(Source texts of formatted documents)
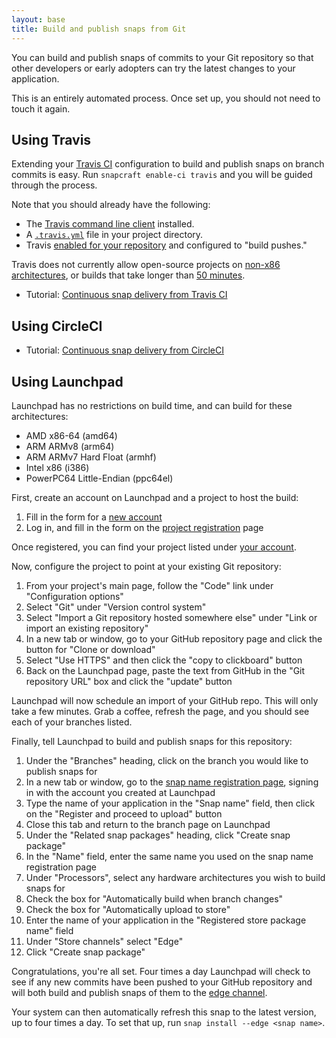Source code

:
 ```yaml
---
layout: base
title: Build and publish snaps from Git
---
```


You can build and publish snaps of commits to your Git repository so that other developers or early adopters can try the latest changes to your application.

This is an entirely automated process. Once set up, you should not need to touch it again.

## Using Travis

Extending your [Travis CI](https://travis-ci.org/) configuration to build and publish snaps on branch commits is easy. Run `snapcraft enable-ci travis` and you will be guided through the process.

Note that you should already have the following:
- The [Travis command line client](https://github.com/travis-ci/travis.rb#installation) installed.
- A [`.travis.yml`](https://docs.travis-ci.com/user/getting-started/) file in your project directory.
- Travis [enabled for your repository](https://travis-ci.org/profile/) and configured to "build pushes."

Travis does not currently allow open-source projects on [non-x86 architectures](https://docs.travis-ci.com/user/ci-environment/#Virtualization-environments), or builds that take longer than [50 minutes](https://docs.travis-ci.com/user/customizing-the-build#Build-Timeouts). 

- Tutorial: [Continuous snap delivery from Travis CI](https://tutorials.ubuntu.com/tutorial/continuous-snap-delivery-from-travis-ci)

## Using CircleCI

- Tutorial: [Continuous snap delivery from CircleCI](https://tutorials.ubuntu.com/tutorial/continuous-snap-delivery-from-circle-ci)

## Using Launchpad

Launchpad has no restrictions on build time, and can build for these architectures:
 - AMD x86-64 (amd64)
 - ARM ARMv8 (arm64)
 - ARM ARMv7 Hard Float (armhf)
 - Intel x86 (i386)
 - PowerPC64 Little-Endian (ppc64el)

First, create an account on Launchpad and a project to host the build:
1. Fill in the form for a [new account](https://launchpad.net/+login)
1. Log in, and fill in the form on the [project registration](https://launchpad.net/projects/+new) page

Once registered, you can find your project listed under [your account](https://launchpad.net/~/+related-projects).

Now, configure the project to point at your existing Git repository:

1. From your project's main page, follow the "Code" link under "Configuration options"
1. Select "Git" under "Version control system"
1. Select "Import a Git repository hosted somewhere else" under "Link or import an existing repository"
1. In a new tab or window, go to your GitHub repository page and click the button for "Clone or download"
1. Select "Use HTTPS" and then click the "copy to clickboard" button
1. Back on the Launchpad page, paste the text from GitHub in the "Git repository URL" box and click the "update" button

Launchpad will now schedule an import of your GitHub repo. This will only take a few minutes. Grab a coffee, refresh the page, and you should see each of your branches listed.

Finally, tell Launchpad to build and publish snaps for this repository:

1. Under the "Branches" heading, click on the branch you would like to publish snaps for
1. In a new tab or window, go to the [snap name registration page](https://dashboard.snapcraft.io/dev/snaps/register-name/), signing in with the account you created at Launchpad
1. Type the name of your application in the "Snap name" field, then click on the "Register and proceed to upload" button
1. Close this tab and return to the branch page on Launchpad
1. Under the "Related snap packages" heading, click "Create snap package"
1. In the "Name" field, enter the same name you used on the snap name registration page
1. Under "Processors", select any hardware architectures you wish to build snaps for
1. Check the box for "Automatically build when branch changes"
1. Check the box for "Automatically upload to store"
1. Enter the name of your application in the "Registered store package name" field
1. Under "Store channels" select "Edge"
1. Click "Create snap package"

Congratulations, you're all set. Four times a day Launchpad will check to see if any new commits have been pushed to your GitHub repository and will both build and publish snaps of them to the [edge channel](/reference/channels).

Your system can then automatically refresh this snap to the latest version, up to four times a day. To set that up, run `snap install --edge <snap name>`.
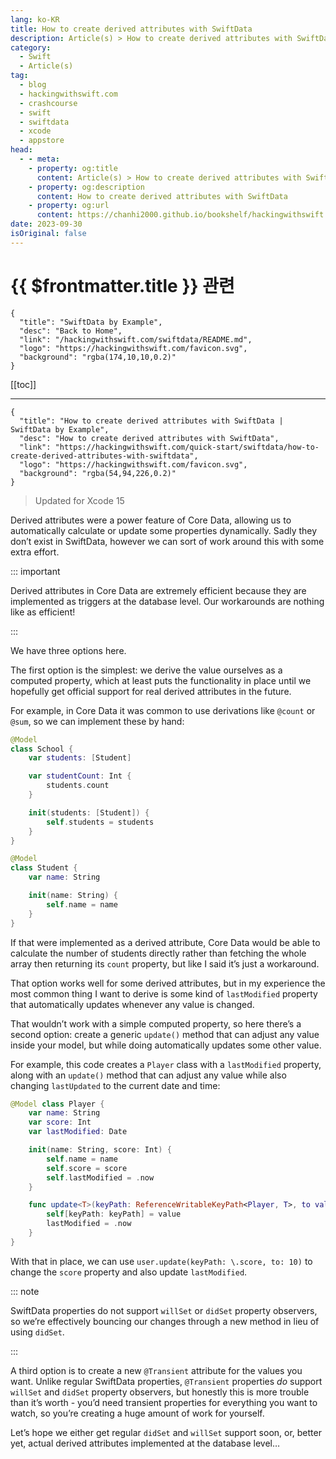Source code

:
 ```yaml
---
lang: ko-KR
title: How to create derived attributes with SwiftData
description: Article(s) > How to create derived attributes with SwiftData
category:
  - Swift
  - Article(s)
tag: 
  - blog
  - hackingwithswift.com
  - crashcourse
  - swift
  - swiftdata
  - xcode
  - appstore
head:
  - - meta:
    - property: og:title
      content: Article(s) > How to create derived attributes with SwiftData
    - property: og:description
      content: How to create derived attributes with SwiftData
    - property: og:url
      content: https://chanhi2000.github.io/bookshelf/hackingwithswift.com/swiftdata/how-to-create-derived-attributes-with-swiftdata.html
date: 2023-09-30
isOriginal: false
---
```


# {{ $frontmatter.title }} 관련

```component VPCard
{
  "title": "SwiftData by Example",
  "desc": "Back to Home",
  "link": "/hackingwithswift.com/swiftdata/README.md",
  "logo": "https://hackingwithswift.com/favicon.svg",
  "background": "rgba(174,10,10,0.2)"
}
```

[[toc]]

---

```component VPCard
{
  "title": "How to create derived attributes with SwiftData | SwiftData by Example",
  "desc": "How to create derived attributes with SwiftData",
  "link": "https://hackingwithswift.com/quick-start/swiftdata/how-to-create-derived-attributes-with-swiftdata", 
  "logo": "https://hackingwithswift.com/favicon.svg",
  "background": "rgba(54,94,226,0.2)"
}
```

> Updated for Xcode 15

Derived attributes were a power feature of Core Data, allowing us to automatically calculate or update some properties dynamically. Sadly they don’t exist in SwiftData, however we can sort of work around this with some extra effort.

::: important

Derived attributes in Core Data are extremely efficient because they are implemented as triggers at the database level. Our workarounds are nothing like as efficient!

:::

We have three options here.

The first option is the simplest: we derive the value ourselves as a computed property, which at least puts the functionality in place until we hopefully get official support for real derived attributes in the future.

For example, in Core Data it was common to use derivations like `@count` or `@sum`, so we can implement these by hand:

```swift
@Model
class School {
    var students: [Student]

    var studentCount: Int {
        students.count
    }

    init(students: [Student]) {
        self.students = students
    }
}

@Model
class Student {
    var name: String

    init(name: String) {
        self.name = name
    }
}
```

If that were implemented as a derived attribute, Core Data would be able to calculate the number of students directly rather than fetching the whole array then returning its `count` property, but like I said it’s just a workaround.

That option works well for some derived attributes, but in my experience the most common thing I want to derive is some kind of `lastModified` property that automatically updates whenever any value is changed.

That wouldn’t work with a simple computed property, so here there’s a second option: create a generic `update()` method that can adjust any value inside your model, but while doing automatically updates some other value.

For example, this code creates a `Player` class with a `lastModified` property, along with an `update()` method that can adjust any value while also changing `lastUpdated` to the current date and time:

```swift
@Model class Player {
    var name: String
    var score: Int
    var lastModified: Date

    init(name: String, score: Int) {
        self.name = name
        self.score = score
        self.lastModified = .now
    }

    func update<T>(keyPath: ReferenceWritableKeyPath<Player, T>, to value: T) {
        self[keyPath: keyPath] = value
        lastModified = .now
    }
}
```

With that in place, we can use `user.update(keyPath: \.score, to: 10)` to change the `score` property and also update `lastModified`.

::: note

SwiftData properties do not support `willSet` or `didSet` property observers, so we’re effectively bouncing our changes through a new method in lieu of using `didSet`.

:::

A third option is to create a new `@Transient` attribute for the values you want. Unlike regular SwiftData properties, `@Transient` properties *do* support `willSet` and `didSet` property observers, but honestly this is more trouble than it’s worth - you’d need transient properties for everything you want to watch, so you’re creating a huge amount of work for yourself.

Let’s hope we either get regular `didSet` and `willSet` support soon, or, better yet, actual derived attributes implemented at the database level…

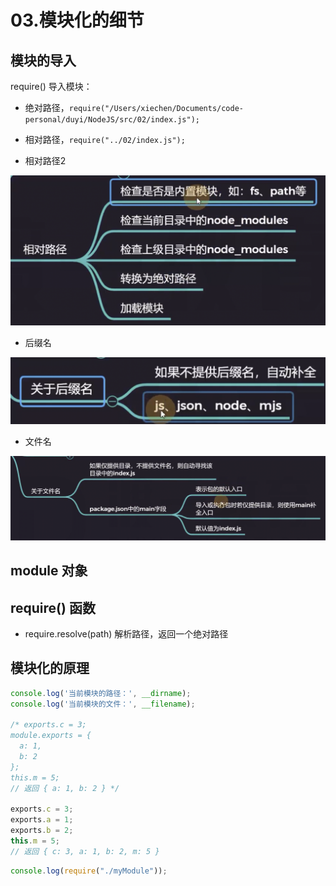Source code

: # 03.模块化的细节

## 模块的导入

require() 导入模块：

- 绝对路径，`require("/Users/xiechen/Documents/code-personal/duyi/NodeJS/src/02/index.js");`

- 相对路径，`require("../02/index.js");`

- 相对路径2

![alt text](image-12.png)

- 后缀名

![alt text](image-13.png)

- 文件名

![alt text](image-14.png)

## module 对象

## require() 函数

- require.resolve(path) 解析路径，返回一个绝对路径

## 模块化的原理

```js
console.log('当前模块的路径：', __dirname);
console.log('当前模块的文件：', __filename);

/* exports.c = 3;
module.exports = {
  a: 1,
  b: 2
};
this.m = 5;
// 返回 { a: 1, b: 2 } */

exports.c = 3;
exports.a = 1;
exports.b = 2;
this.m = 5;
// 返回 { c: 3, a: 1, b: 2, m: 5 } 
```

```js
console.log(require("./myModule"));
```


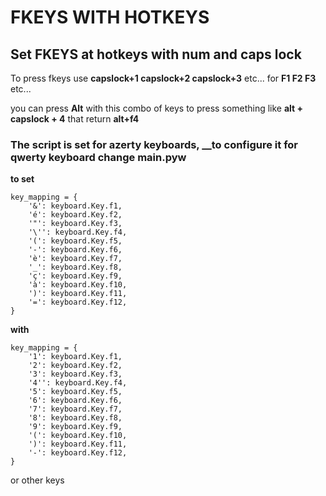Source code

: # FKEYS WITH HOTKEYS
## Set FKEYS at hotkeys with num and caps lock

To press fkeys use __capslock+1 capslock+2 capslock+3__ etc...
                          for __F1 F2 F3__ etc...
                          
you can press __Alt__ with this combo of keys to press something like __alt + capslock + 4__ that return __alt+f4__

### The script is set for azerty keyboards, __to configure it for qwerty keyboard change main.pyw
__to set__
```
key_mapping = {
    '&': keyboard.Key.f1,
    'é': keyboard.Key.f2,
    '"': keyboard.Key.f3,
    '\'': keyboard.Key.f4,
    '(': keyboard.Key.f5,
    '-': keyboard.Key.f6,
    'è': keyboard.Key.f7,
    '_': keyboard.Key.f8,
    'ç': keyboard.Key.f9,
    'à': keyboard.Key.f10,
    ')': keyboard.Key.f11,
    '=': keyboard.Key.f12,
}
```
__with__
```
key_mapping = {
    '1': keyboard.Key.f1,
    '2': keyboard.Key.f2,
    '3': keyboard.Key.f3,
    '4'': keyboard.Key.f4,
    '5': keyboard.Key.f5,
    '6': keyboard.Key.f6,
    '7': keyboard.Key.f7,
    '8': keyboard.Key.f8,
    '9': keyboard.Key.f9,
    '(': keyboard.Key.f10,
    ')': keyboard.Key.f11,
    '-': keyboard.Key.f12,
}
```
or other keys
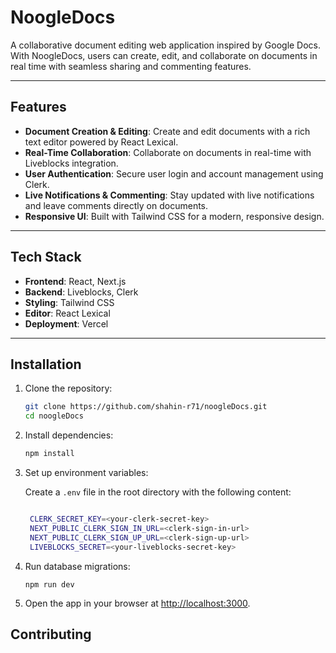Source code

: # NoogleDocs

A collaborative document editing web application inspired by Google Docs. With NoogleDocs, users can create, edit, and collaborate on documents in real time with seamless sharing and commenting features.

---

## Features

- **Document Creation & Editing**: Create and edit documents with a rich text editor powered by React Lexical.
- **Real-Time Collaboration**: Collaborate on documents in real-time with Liveblocks integration.
- **User Authentication**: Secure user login and account management using Clerk.
- **Live Notifications & Commenting**: Stay updated with live notifications and leave comments directly on documents.
- **Responsive UI**: Built with Tailwind CSS for a modern, responsive design.

---

## Tech Stack

- **Frontend**: React, Next.js
- **Backend**: Liveblocks, Clerk
- **Styling**: Tailwind CSS
- **Editor**: React Lexical
- **Deployment**: Vercel

---

## Installation

1. Clone the repository:

   ```bash
   git clone https://github.com/shahin-r71/noogleDocs.git
   cd noogleDocs
   ```

2. Install dependencies:

   ```bash
   npm install
   ```

3. Set up environment variables:

   Create a `.env` file in the root directory with the following content:

   ```bash

    CLERK_SECRET_KEY=<your-clerk-secret-key>
    NEXT_PUBLIC_CLERK_SIGN_IN_URL=<clerk-sign-in-url>
    NEXT_PUBLIC_CLERK_SIGN_UP_URL=<clerk-sign-up-url>
    LIVEBLOCKS_SECRET=<your-liveblocks-secret-key>

   ```

4. Run database migrations:

   ```
   npm run dev

   ```

5. Open the app in your browser at [http://localhost:3000](http://localhost:3000).

## Contributing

**Task directions:** Pull every line containing "directly" out of the records.

**Answer for the task:**
If that were implemented as a derived attribute, Core Data would be able to calculate the number of students directly rather than fetching the whole array then returning its `count` property, but like I said it’s just a workaround.
- **Live Notifications & Commenting**: Stay updated with live notifications and leave comments directly on documents.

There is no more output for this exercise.